Sunday came—I have noticed that it is in the habit of doing that—and everything goes as it must. It happened to be the occasion of the 500th Sunday/holy day sermon (I’ve kept track, of course) since my ordination. At one point I’d toyed with the idea of a silent auction to set the sermon topic for #500, and in hindsight I was grateful I didn’t get around to it. It was about how we are both saved by faith and scammed by faith, and the only thing we can actually control is to be worthy of the good faith people extend to us. No “church in the age of mass deportation,” no post-election punditry or stock-taking. One of the kids in church, a little girl who has challenges with mobility and speech, was excited to be back after a few weeks away.
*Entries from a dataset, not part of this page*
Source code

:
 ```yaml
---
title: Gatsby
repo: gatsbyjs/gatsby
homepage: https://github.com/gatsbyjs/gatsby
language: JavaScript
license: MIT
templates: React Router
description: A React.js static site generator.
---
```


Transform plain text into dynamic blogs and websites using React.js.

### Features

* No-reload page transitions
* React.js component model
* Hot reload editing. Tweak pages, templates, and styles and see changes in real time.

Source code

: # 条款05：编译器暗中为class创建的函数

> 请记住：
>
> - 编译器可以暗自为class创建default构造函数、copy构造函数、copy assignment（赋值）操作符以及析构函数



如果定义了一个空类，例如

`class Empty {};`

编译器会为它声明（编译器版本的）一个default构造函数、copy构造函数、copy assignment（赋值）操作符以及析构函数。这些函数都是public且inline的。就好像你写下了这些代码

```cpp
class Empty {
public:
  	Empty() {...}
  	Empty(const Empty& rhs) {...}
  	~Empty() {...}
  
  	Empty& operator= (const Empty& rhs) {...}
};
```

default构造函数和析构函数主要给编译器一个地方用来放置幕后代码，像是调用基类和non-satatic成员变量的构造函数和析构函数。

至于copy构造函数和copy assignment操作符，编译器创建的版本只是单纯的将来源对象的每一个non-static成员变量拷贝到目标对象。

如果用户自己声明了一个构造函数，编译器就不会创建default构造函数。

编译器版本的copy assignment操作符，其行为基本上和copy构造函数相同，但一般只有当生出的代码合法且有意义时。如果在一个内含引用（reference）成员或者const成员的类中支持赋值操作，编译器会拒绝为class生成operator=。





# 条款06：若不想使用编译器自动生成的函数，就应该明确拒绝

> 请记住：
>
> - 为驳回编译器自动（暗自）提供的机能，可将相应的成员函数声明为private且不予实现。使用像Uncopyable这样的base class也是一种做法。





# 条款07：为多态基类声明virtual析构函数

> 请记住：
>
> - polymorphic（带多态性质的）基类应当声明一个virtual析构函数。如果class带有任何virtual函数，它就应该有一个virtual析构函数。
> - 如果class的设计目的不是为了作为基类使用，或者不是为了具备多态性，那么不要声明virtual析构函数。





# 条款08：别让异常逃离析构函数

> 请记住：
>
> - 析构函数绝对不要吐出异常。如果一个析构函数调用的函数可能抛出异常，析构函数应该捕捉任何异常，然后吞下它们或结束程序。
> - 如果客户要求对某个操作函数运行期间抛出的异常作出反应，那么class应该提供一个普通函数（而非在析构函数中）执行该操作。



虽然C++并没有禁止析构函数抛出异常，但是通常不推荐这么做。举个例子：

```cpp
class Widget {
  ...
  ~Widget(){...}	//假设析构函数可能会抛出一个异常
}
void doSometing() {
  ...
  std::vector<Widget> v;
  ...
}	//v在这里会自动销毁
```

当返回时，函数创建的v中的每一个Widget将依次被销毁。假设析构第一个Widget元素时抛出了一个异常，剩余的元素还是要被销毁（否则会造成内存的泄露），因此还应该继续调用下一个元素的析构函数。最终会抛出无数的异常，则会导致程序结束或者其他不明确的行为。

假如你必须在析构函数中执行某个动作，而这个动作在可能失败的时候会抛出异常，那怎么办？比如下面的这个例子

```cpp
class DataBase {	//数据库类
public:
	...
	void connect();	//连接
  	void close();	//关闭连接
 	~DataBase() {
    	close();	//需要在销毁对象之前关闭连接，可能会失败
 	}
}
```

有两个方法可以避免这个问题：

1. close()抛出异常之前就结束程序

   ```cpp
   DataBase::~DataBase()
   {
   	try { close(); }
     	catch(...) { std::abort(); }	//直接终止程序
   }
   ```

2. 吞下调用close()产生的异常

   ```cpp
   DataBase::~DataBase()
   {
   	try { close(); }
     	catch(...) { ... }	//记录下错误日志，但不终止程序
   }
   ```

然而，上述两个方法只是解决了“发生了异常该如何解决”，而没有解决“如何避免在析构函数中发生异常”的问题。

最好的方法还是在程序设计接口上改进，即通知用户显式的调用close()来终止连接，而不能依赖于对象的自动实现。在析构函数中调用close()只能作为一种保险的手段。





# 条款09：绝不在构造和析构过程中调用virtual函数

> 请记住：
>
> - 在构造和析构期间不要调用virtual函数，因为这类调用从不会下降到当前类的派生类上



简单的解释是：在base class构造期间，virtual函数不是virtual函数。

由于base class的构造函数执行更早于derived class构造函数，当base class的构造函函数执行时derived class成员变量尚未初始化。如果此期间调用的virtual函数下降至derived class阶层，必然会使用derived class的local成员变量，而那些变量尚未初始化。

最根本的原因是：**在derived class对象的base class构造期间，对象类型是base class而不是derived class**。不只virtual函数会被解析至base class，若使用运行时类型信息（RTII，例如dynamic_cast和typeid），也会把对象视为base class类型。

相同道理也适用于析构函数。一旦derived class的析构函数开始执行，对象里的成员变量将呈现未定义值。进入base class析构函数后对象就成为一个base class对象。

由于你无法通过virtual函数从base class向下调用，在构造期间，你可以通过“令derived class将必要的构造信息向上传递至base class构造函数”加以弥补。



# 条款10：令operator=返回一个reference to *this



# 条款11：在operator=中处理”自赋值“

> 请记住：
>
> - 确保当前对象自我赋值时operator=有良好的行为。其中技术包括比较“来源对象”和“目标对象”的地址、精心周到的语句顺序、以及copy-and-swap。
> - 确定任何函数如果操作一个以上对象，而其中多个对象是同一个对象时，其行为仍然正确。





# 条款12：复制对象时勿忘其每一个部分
She got up about two-thirds of the way through my sermon and just stood next to me. I could only be grateful for her patience.
The joke was a series of rejected sabbatical proposals, one of which was to spend my leave time becoming the author of Exile on Main Street, not by mimicking the life paths of Mick Jagger and Keith Richards but by writing and recording it precisely as a past-it suburban dad in 2024.
I hear you. I grew to accept the barnacles over the course of my ministry, but I never really expected the hull to disappear like it has of late. Thankfully, light seems to shine in the space where those looking for the word meet a humble good-faith effort to speak it. That keeps me going right now.
"These are people, I thought, who had been failed by every pastor they’ve ever had (including, at one point, me)."
I have been thinking about this paragraph since you posted, and I wish I had a more eloquent way to say this but this is on us, as laypeople. We the laypeople are responsible for our own faith and morality, which I mean not in a hyperindividualistic sense but in a let's-be-fucking-adults sense. I don't know what you can say to reach people who do not want to be reached.